E’ ormai noto come uno dei temi del momento: l’impatto energetico di funzionamento del protocollo Bitcoin. In questo articolo non ripercorreremo vecchie narrative di comparazione di consumi con il sistema bancario tradizionale o altre tecnologia la cui discutibilità è relativa al proprio punto di vista e quindi difficilmente relazionabile in un confronto oggettivo.
Quello su cui vorrei portare oggi l’attenzione è: perchè è importante che Bitcoin impieghi molta energia?
Cambiamo paradigma di osservazione
Eh sì, bisogna partire proprio dal paradigma opposto. Una tecnologia non è negativa se il suo impiego di energia risolve una necessità. Esattamente come troviamo normale e non ci scandalizziamo del fatto che condizionare l’aria degli ambienti chiusi, altresì soffocanti, impieghi circa il 20% del consumo elettrico globale.
Ci scandalizza però sentire che il protocollo Bitcoin ne impieghi ben lo 0.15% attualmente (di cui più del 50% proviene da fonti rinnovabili). Vediamo quindi di iniziare a comprendere a cosa serva tale impiego energetico.
Il consumo energetico di Bitcoin è direttamente proporzionale alla sicurezza del suo protocollo.
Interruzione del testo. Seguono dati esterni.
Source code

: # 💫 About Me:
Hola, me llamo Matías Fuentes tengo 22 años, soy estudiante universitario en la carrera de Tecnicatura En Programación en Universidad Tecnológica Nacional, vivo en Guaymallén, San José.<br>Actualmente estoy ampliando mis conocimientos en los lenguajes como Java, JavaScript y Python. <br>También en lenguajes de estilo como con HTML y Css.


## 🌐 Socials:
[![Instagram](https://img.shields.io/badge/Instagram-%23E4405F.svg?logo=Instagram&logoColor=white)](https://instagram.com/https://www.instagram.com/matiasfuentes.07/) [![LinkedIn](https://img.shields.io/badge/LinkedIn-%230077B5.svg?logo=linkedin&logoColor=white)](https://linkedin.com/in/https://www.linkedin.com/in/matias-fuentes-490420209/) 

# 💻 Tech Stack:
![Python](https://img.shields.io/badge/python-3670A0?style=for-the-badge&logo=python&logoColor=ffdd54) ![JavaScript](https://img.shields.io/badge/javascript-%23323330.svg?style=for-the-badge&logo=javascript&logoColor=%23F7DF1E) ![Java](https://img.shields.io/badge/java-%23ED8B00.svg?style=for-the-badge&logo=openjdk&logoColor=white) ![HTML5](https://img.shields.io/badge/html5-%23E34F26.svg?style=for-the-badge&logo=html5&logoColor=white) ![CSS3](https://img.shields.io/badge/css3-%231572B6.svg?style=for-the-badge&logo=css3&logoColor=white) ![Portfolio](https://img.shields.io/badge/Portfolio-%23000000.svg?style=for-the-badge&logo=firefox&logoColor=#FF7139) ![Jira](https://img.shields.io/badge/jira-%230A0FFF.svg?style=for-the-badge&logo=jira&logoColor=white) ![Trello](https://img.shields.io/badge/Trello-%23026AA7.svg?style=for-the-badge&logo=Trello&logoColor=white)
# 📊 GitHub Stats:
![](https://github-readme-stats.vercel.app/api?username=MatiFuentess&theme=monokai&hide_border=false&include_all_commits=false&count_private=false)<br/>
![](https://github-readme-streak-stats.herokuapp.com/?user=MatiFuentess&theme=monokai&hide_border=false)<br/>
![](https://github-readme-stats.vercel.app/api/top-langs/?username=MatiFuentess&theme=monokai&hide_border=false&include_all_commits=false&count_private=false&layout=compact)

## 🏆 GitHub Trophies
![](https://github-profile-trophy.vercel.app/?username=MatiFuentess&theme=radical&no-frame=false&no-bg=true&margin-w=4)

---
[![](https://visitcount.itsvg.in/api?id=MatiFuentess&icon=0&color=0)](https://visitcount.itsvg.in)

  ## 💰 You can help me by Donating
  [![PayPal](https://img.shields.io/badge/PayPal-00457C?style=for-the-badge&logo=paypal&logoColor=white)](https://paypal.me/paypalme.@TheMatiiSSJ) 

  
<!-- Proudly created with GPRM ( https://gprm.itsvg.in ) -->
Ergo, più energia impiega più è sconveniente attaccarlo ma invece molto più conveniente adottarlo e lasciarsi ispirare dalle sue virtuose meccaniche di funzionamento.
Sì, perchè una delle cose più deliziose di Bitcoin è che non è che sia impossibile attaccarne e violare il network; è solo tremendamente sconveniente e praticamente impossibile da perdurare.
Proof of Work VS Proof of stake
Apro infatti una piccola parentesi: nei protocolli PoS (Proof of Stake) a cui proprio recentemente è approdato Ethereum, raggiungere la capacità di “stake” di valuta proprietaria necessaria ad avere il 51% del consenso è sì molto impegnativo poichè si dovrebbe acquistare un quantitativo di coin elevato parallelamente all’aumento del prezzo crescente relazionato proprio a questa ingente operazione di acquisto ma poi, una volta raggiunto il target, il più sarebbe stato fatto e sarebbe praticamente incontrovertibile.
Nei protocolli ad algoritmo di consenso PoW (Proof of Work), molto capitalizzati e ben distribuiti come Bitcoin premetto, oltre alla difficoltà suddetta e praticamente analoga dell’ingente impiego monetario necessario a raggiungere il 51% dell’hash rate necessario a portare attacchi di tipo “double spending”, tale sforzo andrebbe perpetuato nel tempo e non una tantum, cosa che rende questo scenario praticamente impossibile o possiamo dire follemente improbabile.
Risulta molto difficile quindi immaginare una entità centrale, o più riunite, che iper inflazionino la propria valuta basata su tecnologia FIAT (anche in modalità CBDC) sino alla sua morte per cercare di atterrare un protocollo capace di rinascere dalle ceneri di una manciata di Full Nodes Minatori che riprenderebbero ben presto le redini della questione.
Per concludere
Il PoW non consuma, bensì impiega energia; e ben venga lo faccia in un modo crescente e sempre più green piuttosto.
Un PoS che non impiega energia non si differenzia troppo dalla situazione di sfrenato capitalismo in cui viviamo oggi. Bitcoin non ridistribuisce la ricchezza; quello sarà sempre in mano agli uomini come capacità, ma rimette la palla al centro e toglie possibilità manipolatorie dalle mani dei “troppo grandi”. E non lasciatevi incantare da favole del tipo che “il mining è centralizzato”; questo centra davvero ben poco poichè la sinfonia di incentivi di Bitcoin fa sì che siano proprio loro i primi a far sì che tutto si svolga perfettamente e in piena sicurezza.
Un ultima cosa: il mining essendo un processo industriale privato deve portare utili; e quale utile migliore ci può essere di trovare sempre più fonti rinnovabili per minare rispetto al comprare energia non rinnovabile? Vi lascio con questo piccolo spunto di pensiero.. e vi rimando ad un prossimo approfondimento sui criteri ESG e sulla loro non applicabilità alle commodity finanziare. E se BTC potesse essere una di queste…?! Quanto spendiamo per avere la “sicurezza” dell’oro in termini energetici?! Forse esiste una nuova, innovativa e più virtuosa strada verso standard alternativi.